GRSMA: What led you to a career in music? Where did you grow up, and were you part of a musical family?


Ellen Sherman: I grew up in Boston, a great place for all its cultural offerings it could provide for an aspiring musician. My mom was a pianist who also went to Juilliard, and both my parents were always supportive of my music. I was so fortunate to spend many summers at music camp in Maine and to play in the Greater Boston Youth Symphony Orchestra for five years. My musical career started at age five with the piano. In fourth grade I began flute lessons and started the oboe the following year since my music teacher needed an oboist to fill the vacancy left by a graduating student in our band. I played both flute and oboe for nine years until Ralph Gomberg, the Principal Oboe with the Boston Symphony Orchestra, told me I had to give up the flute in order to remain his pupil.


George Goad: I’m grateful for a wonderful support system growing up that encouraged me to try my hand at many things. I was part of a family that enjoyed music and supported me taking lessons and participating in extracurricular music activities. I grew up in Rockford, Michigan, and was in their band program, which has only continued to rise in its position as one of the best in the state and in the Midwest. What ultimately led me to a career was a love for the trumpet and seeing that the way of a musician may suit me, which meant practicing, pushing the envelope, searching for new inspiration, and lifelong learning. I was fourteen years old when I began to pursue music with fervor. 


GRSMA: Previous to the GRS, you had orchestra jobs outside of the US. Were there any challenges in working internationally?


GEORGE: For me it was an enriching experience to be international. I was in Montréal, Quebec, which has a very European feel to it. There was a bit of a cultural barrier there, but it was fun to interact with all the people in Montréal. It is a very international place, and I would recommend visiting there if you ever get the chance!

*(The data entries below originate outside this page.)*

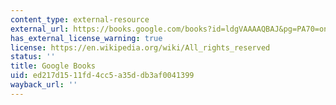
 ```yaml
---
content_type: external-resource
external_url: https://books.google.com/books?id=ldgVAAAAQBAJ&pg=PA70=onepage#v=onepage&q&f=false
has_external_license_warning: true
license: https://en.wikipedia.org/wiki/All_rights_reserved
status: ''
title: Google Books
uid: ed217d15-11fd-4cc5-a35d-db3af0041399
wayback_url: ''
---
```

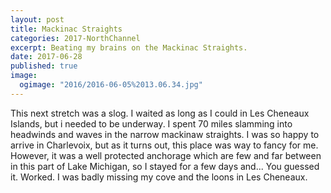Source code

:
 ```yaml
---
layout: post
title: Mackinac Straights
categories: 2017-NorthChannel
excerpt: Beating my brains on the Mackinac Straights.
date: 2017-06-28
published: true
image:
  ogimage: "2016/2016-06-05%2013.06.34.jpg"
---
```


This next stretch was a slog. I waited as long as I could in Les Cheneaux Islands, but i needed to be underway. I spent 70 miles slamming into headwinds and waves in the narrow mackinaw straights. I was so happy to arrive in Charlevoix, but as it turns out, this place was way to fancy for me. However, it was a well protected anchorage which are few and far between in this part of Lake Michigan, so I stayed for a few days and... You guessed it. Worked. I was badly missing my cove and the loons in Les Cheneaux.
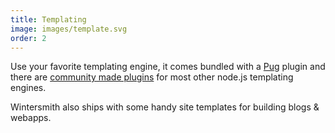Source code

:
 ```yaml
---
title: Templating
image: images/template.svg
order: 2
---
```


Use your favorite templating engine, it comes bundled with a [Pug][1] plugin and there are [community made plugins][2] for most other node.js templating engines.

Wintersmith also ships with some handy site templates for building blogs & webapps.

[1]: https://pugjs.org/ "Pug - Template Engine"
[2]: https://github.com/jnordberg/wintersmith/wiki/Plugins "Wintersmith plugins"
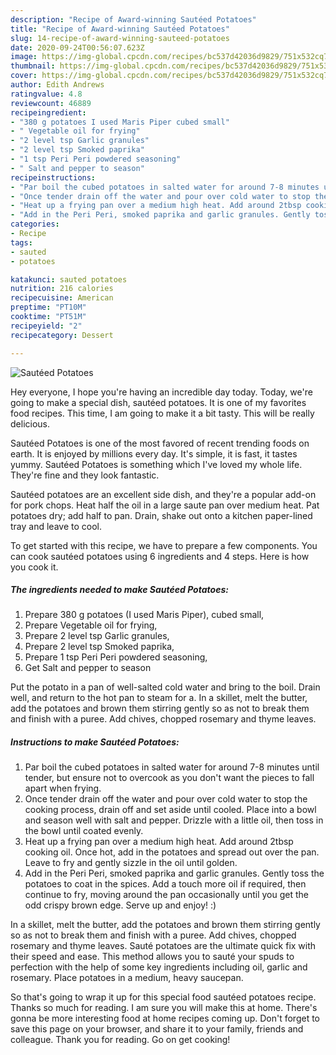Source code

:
 ```yaml
---
description: "Recipe of Award-winning Sautéed Potatoes"
title: "Recipe of Award-winning Sautéed Potatoes"
slug: 14-recipe-of-award-winning-sauteed-potatoes
date: 2020-09-24T00:56:07.623Z
image: https://img-global.cpcdn.com/recipes/bc537d42036d9829/751x532cq70/sauteed-potatoes-recipe-main-photo.jpg
thumbnail: https://img-global.cpcdn.com/recipes/bc537d42036d9829/751x532cq70/sauteed-potatoes-recipe-main-photo.jpg
cover: https://img-global.cpcdn.com/recipes/bc537d42036d9829/751x532cq70/sauteed-potatoes-recipe-main-photo.jpg
author: Edith Andrews
ratingvalue: 4.8
reviewcount: 46889
recipeingredient:
- "380 g potatoes I used Maris Piper cubed small"
- " Vegetable oil for frying"
- "2 level tsp Garlic granules"
- "2 level tsp Smoked paprika"
- "1 tsp Peri Peri powdered seasoning"
- " Salt and pepper to season"
recipeinstructions:
- "Par boil the cubed potatoes in salted water for around 7-8 minutes until tender, but ensure not to overcook as you don&#39;t want the pieces to fall apart when frying."
- "Once tender drain off the water and pour over cold water to stop the cooking process, drain off and set aside until cooled. Place into a bowl and season well with salt and pepper. Drizzle with a little oil, then toss in the bowl until coated evenly."
- "Heat up a frying pan over a medium high heat. Add around 2tbsp cooking oil. Once hot, add in the potatoes and spread out over the pan. Leave to fry and gently sizzle in the oil until golden."
- "Add in the Peri Peri, smoked paprika and garlic granules. Gently toss the potatoes to coat in the spices. Add a touch more oil if required, then continue to fry, moving around the pan occasionally until you get the odd crispy brown edge. Serve up and enjoy! :)"
categories:
- Recipe
tags:
- sauted
- potatoes

katakunci: sauted potatoes 
nutrition: 216 calories
recipecuisine: American
preptime: "PT10M"
cooktime: "PT51M"
recipeyield: "2"
recipecategory: Dessert

---
```



![Sautéed Potatoes](https://img-global.cpcdn.com/recipes/bc537d42036d9829/751x532cq70/sauteed-potatoes-recipe-main-photo.jpg)

Hey everyone, I hope you're having an incredible day today. Today, we're going to make a special dish, sautéed potatoes. It is one of my favorites food recipes. This time, I am going to make it a bit tasty. This will be really delicious.

Sautéed Potatoes is one of the most favored of recent trending foods on earth. It is enjoyed by millions every day. It's simple, it is fast, it tastes yummy. Sautéed Potatoes is something which I've loved my whole life. They're fine and they look fantastic.

Sautéed potatoes are an excellent side dish, and they&#39;re a popular add-on for pork chops. Heat half the oil in a large saute pan over medium heat. Pat potatoes dry; add half to pan. Drain, shake out onto a kitchen paper-lined tray and leave to cool.


To get started with this recipe, we have to prepare a few components. You can cook sautéed potatoes using 6 ingredients and 4 steps. Here is how you cook it.

<!--inarticleads1-->

##### The ingredients needed to make Sautéed Potatoes:

1. Prepare 380 g potatoes (I used Maris Piper), cubed small,
1. Prepare  Vegetable oil for frying,
1. Prepare 2 level tsp Garlic granules,
1. Prepare 2 level tsp Smoked paprika,
1. Prepare 1 tsp Peri Peri powdered seasoning,
1. Get  Salt and pepper to season


Put the potato in a pan of well-salted cold water and bring to the boil. Drain well, and return to the hot pan to steam for a. In a skillet, melt the butter, add the potatoes and brown them stirring gently so as not to break them and finish with a puree. Add chives, chopped rosemary and thyme leaves. 

<!--inarticleads2-->

##### Instructions to make Sautéed Potatoes:

1. Par boil the cubed potatoes in salted water for around 7-8 minutes until tender, but ensure not to overcook as you don&#39;t want the pieces to fall apart when frying.
1. Once tender drain off the water and pour over cold water to stop the cooking process, drain off and set aside until cooled. Place into a bowl and season well with salt and pepper. Drizzle with a little oil, then toss in the bowl until coated evenly.
1. Heat up a frying pan over a medium high heat. Add around 2tbsp cooking oil. Once hot, add in the potatoes and spread out over the pan. Leave to fry and gently sizzle in the oil until golden.
1. Add in the Peri Peri, smoked paprika and garlic granules. Gently toss the potatoes to coat in the spices. Add a touch more oil if required, then continue to fry, moving around the pan occasionally until you get the odd crispy brown edge. Serve up and enjoy! :)


In a skillet, melt the butter, add the potatoes and brown them stirring gently so as not to break them and finish with a puree. Add chives, chopped rosemary and thyme leaves. Sauté potatoes are the ultimate quick fix with their speed and ease. This method allows you to sauté your spuds to perfection with the help of some key ingredients including oil, garlic and rosemary. Place potatoes in a medium, heavy saucepan. 

So that's going to wrap it up for this special food sautéed potatoes recipe. Thanks so much for reading. I am sure you will make this at home. There's gonna be more interesting food at home recipes coming up. Don't forget to save this page on your browser, and share it to your family, friends and colleague. Thank you for reading. Go on get cooking!
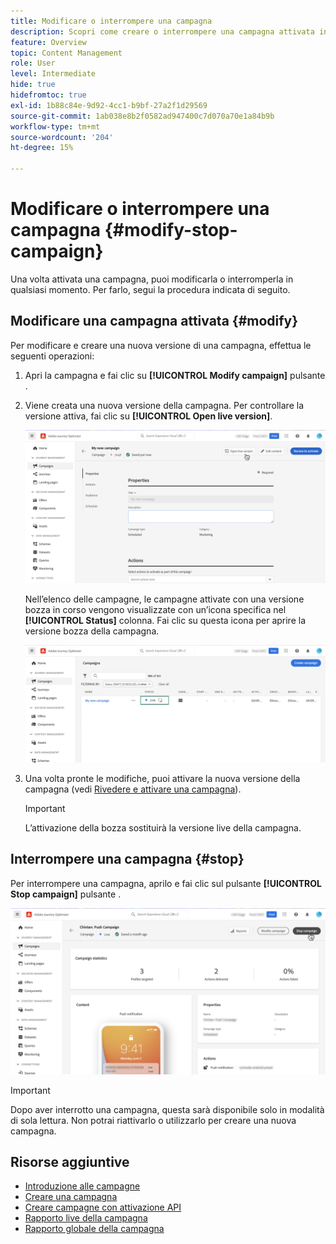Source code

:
 ```yaml
---
title: Modificare o interrompere una campagna
description: Scopri come creare o interrompere una campagna attivata in [!DNL Journey Optimizer]
feature: Overview
topic: Content Management
role: User
level: Intermediate
hide: true
hidefromtoc: true
exl-id: 1b88c84e-9d92-4cc1-b9bf-27a2f1d29569
source-git-commit: 1ab038e8b2f0582ad947400c7d070a70e1a84b9b
workflow-type: tm+mt
source-wordcount: '204'
ht-degree: 15%

---
```


# Modificare o interrompere una campagna {#modify-stop-campaign}

Una volta attivata una campagna, puoi modificarla o interromperla in qualsiasi momento. Per farlo, segui la procedura indicata di seguito.

## Modificare una campagna attivata {#modify}

Per modificare e creare una nuova versione di una campagna, effettua le seguenti operazioni:

1. Apri la campagna e fai clic su **[!UICONTROL Modify campaign]** pulsante .

1. Viene creata una nuova versione della campagna. Per controllare la versione attiva, fai clic su **[!UICONTROL Open live version]**.

   ![](assets/create-campaign-draft.png)

   Nell’elenco delle campagne, le campagne attivate con una versione bozza in corso vengono visualizzate con un’icona specifica nel **[!UICONTROL Status]** colonna. Fai clic su questa icona per aprire la versione bozza della campagna.

   ![](assets/create-campaign-edit-list.png)

1. Una volta pronte le modifiche, puoi attivare la nuova versione della campagna (vedi [Rivedere e attivare una campagna](create-campaign.md#review-activate)).

   >[!IMPORTANT]
   >
   >L’attivazione della bozza sostituirà la versione live della campagna.

## Interrompere una campagna {#stop}

Per interrompere una campagna, aprilo e fai clic sul pulsante **[!UICONTROL Stop campaign]** pulsante .

![](assets/create-campaign-stop.png)

>[!IMPORTANT]
>
>Dopo aver interrotto una campagna, questa sarà disponibile solo in modalità di sola lettura. Non potrai riattivarlo o utilizzarlo per creare una nuova campagna.

## Risorse aggiuntive

* [Introduzione alle campagne](get-started-with-campaigns.md)
* [Creare una campagna](create-campaign.md)
* [Creare campagne con attivazione API](api-triggered-campaigns.md)
* [Rapporto live della campagna](campaign-live-report.md)
* [Rapporto globale della campagna](campaign-global-report.md)

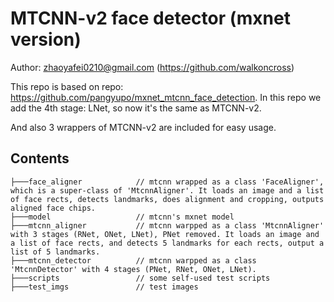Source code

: # MTCNN-v2 face detector (mxnet version)

Author: zhaoyafei0210@gmail.com (https://github.com/walkoncross)

This repo is based on repo: https://github.com/pangyupo/mxnet_mtcnn_face_detection.
In this repo we add the 4th stage: LNet, so now it's the same as MTCNN-v2.

And also 3 wrappers of MTCNN-v2 are included for easy usage.

## Contents
```
├───face_aligner            // mtcnn wrapped as a class 'FaceAligner', which is a super-class of 'MtcnnAligner'. It loads an image and a list of face rects, detects landmarks, does alignment and cropping, outputs aligned face chips.
├───model                   // mtcnn's mxnet model
├───mtcnn_aligner           // mtcnn warpped as a class 'MtcnnAligner' with 3 stages (RNet, ONet, LNet), PNet removed. It loads an image and a list of face rects, and detects 5 landmarks for each rects, output a list of 5 landmarks.
├───mtcnn_detector          // mtcnn warpped as a class 'MtcnnDetector' with 4 stages (PNet, RNet, ONet, LNet).
├───scripts                 // some self-used test scripts
├───test_imgs               // test images
```
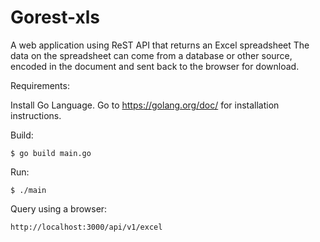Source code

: # Gorest-xls

A web application using ReST API that returns an Excel spreadsheet
The data on the spreadsheet can come from a database or other source,
encoded in the document and sent back to the browser for download.

Requirements:

Install Go Language.
Go to https://golang.org/doc/ for installation instructions.

Build:
```
$ go build main.go
```

Run:
```
$ ./main
```

Query using a browser:
```
http://localhost:3000/api/v1/excel
```
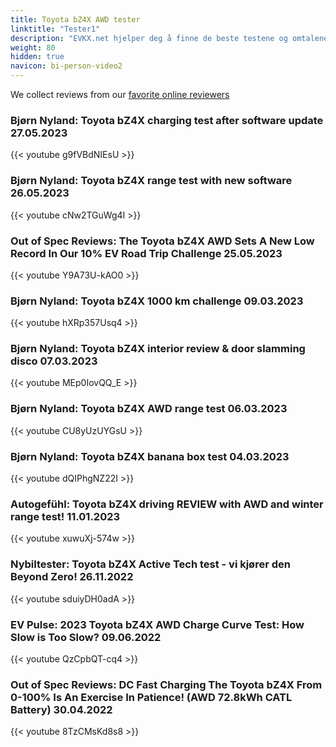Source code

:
 ```yaml
---
title: Toyota bZ4X AWD tester
linktitle: "Tester1"
description: "EVKX.net hjelper deg å finne de beste testene og omtalene av denne modellen. "
weight: 80
hidden: true
navicon: bi-person-video2
---
```

We collect reviews from our [favorite online reviewers](/guides/evreviewers/)

### Bjørn Nyland: Toyota bZ4X charging test after software update 27.05.2023

{{< youtube g9fVBdNIEsU >}}

### Bjørn Nyland: Toyota bZ4X range test with new software 26.05.2023

{{< youtube cNw2TGuWg4I >}}

### Out of Spec Reviews: The Toyota bZ4X AWD Sets A New Low Record In Our 10% EV Road Trip Challenge 25.05.2023

{{< youtube Y9A73U-kAO0 >}}

### Bjørn Nyland: Toyota bZ4X 1000 km challenge 09.03.2023

{{< youtube hXRp357Usq4 >}}

### Bjørn Nyland: Toyota bZ4X interior review & door slamming disco 07.03.2023

{{< youtube MEp0IovQQ_E >}}

### Bjørn Nyland: Toyota bZ4X AWD range test 06.03.2023

{{< youtube CU8yUzUYGsU >}}

### Bjørn Nyland: Toyota bZ4X banana box test 04.03.2023

{{< youtube dQIPhgNZ22I >}}

### Autogefühl: Toyota bZ4X driving REVIEW with AWD and winter range test! 11.01.2023

{{< youtube xuwuXj-574w >}}

### Nybiltester: Toyota bZ4X Active Tech test - vi kjører den Beyond Zero! 26.11.2022

{{< youtube sduiyDH0adA >}}

### EV Pulse: 2023 Toyota bZ4X AWD Charge Curve Test: How Slow is Too Slow? 09.06.2022

{{< youtube QzCpbQT-cq4 >}}

### Out of Spec Reviews: DC Fast Charging The Toyota bZ4X From 0-100% Is An Exercise In Patience! (AWD 72.8kWh CATL Battery) 30.04.2022

{{< youtube 8TzCMsKd8s8 >}}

ELLEN: My first international job was in Santiago, Chile. The orchestra sent representatives to various cities to audition for Principal Oboe (including New York City, where I was studying at Juilliard), and I was shocked when I won the position. The job proved to be amazing in every way, and the same can be said for my job with the New Zealand Symphony Orchestra. I love to travel and experience different cultures, so how fortunate that I had these opportunities. Both countries are incredibly beautiful, and both had wonderful orchestras which enriched my world and where I developed friendships for life. Oh, come to think of it, trying to drive on the left side of the road was a bit of a challenge!


GRSMA: Do you recall when you decided to make music your profession? Who are among your musical mentors and heroes?


ELLEN: I don’t remember thinking about it, as music was always what I wanted to do and making music was where I was the happiest. I consider all of my mentors heros in my life, as I learned so much from them all: Valerie Edwards, Fred Cohen, Larry Thorstenberg, Ronald Roseman, and Lois Wann. I still seek out lessons from oboists I admire, as there is always more to learn. Alex Klein is my “go to” when it comes to listening to the modern oboe, and he is always a source of inspiration for me. I began learning the Baroque oboe several years ago, as I also perform in the summer with the Carmel Bach Festival in California. Gonzalo Ruiz, one of the greatest Baroque oboists, joined the festival and has mentored me in Carmel and at the Oberlin Baroque Performance Institute. Also, I’ll always remember working with Leonard Bernstein, Sergiu Celibidache, and Martha Argerich.


GEORGE: It was a gradual solidification that “yes, this is what I will pursue professionally”. I believe it was in 10th grade that people would have been noticing that I am prioritizing this more than most students prioritized any pursuit at that age. My mentors are very many, and they are heroes as well: Cullen McCarthy, Aaron Good, Greg Good, Brian Phillips, John Varineau, David Bilger, Barbara Butler, Charles Geyer, Marie Speziale, and Tom Siders. There are many more who’ve impacted me even through a short conversation. 


GRSMA: Tell us about your most memorable moments from GRS concerts.


GEORGE: A standout moment for me from this season of GRS concerts was the “Sights and Sounds of Scotland” program. Mendelssohn’s 3rd Symphony, “Scottish”, was very impactful when we played it. GRS Music Director Marcelo Lehninger was a magnificent guide through that piece, and the energy from the GRS was inspiring.  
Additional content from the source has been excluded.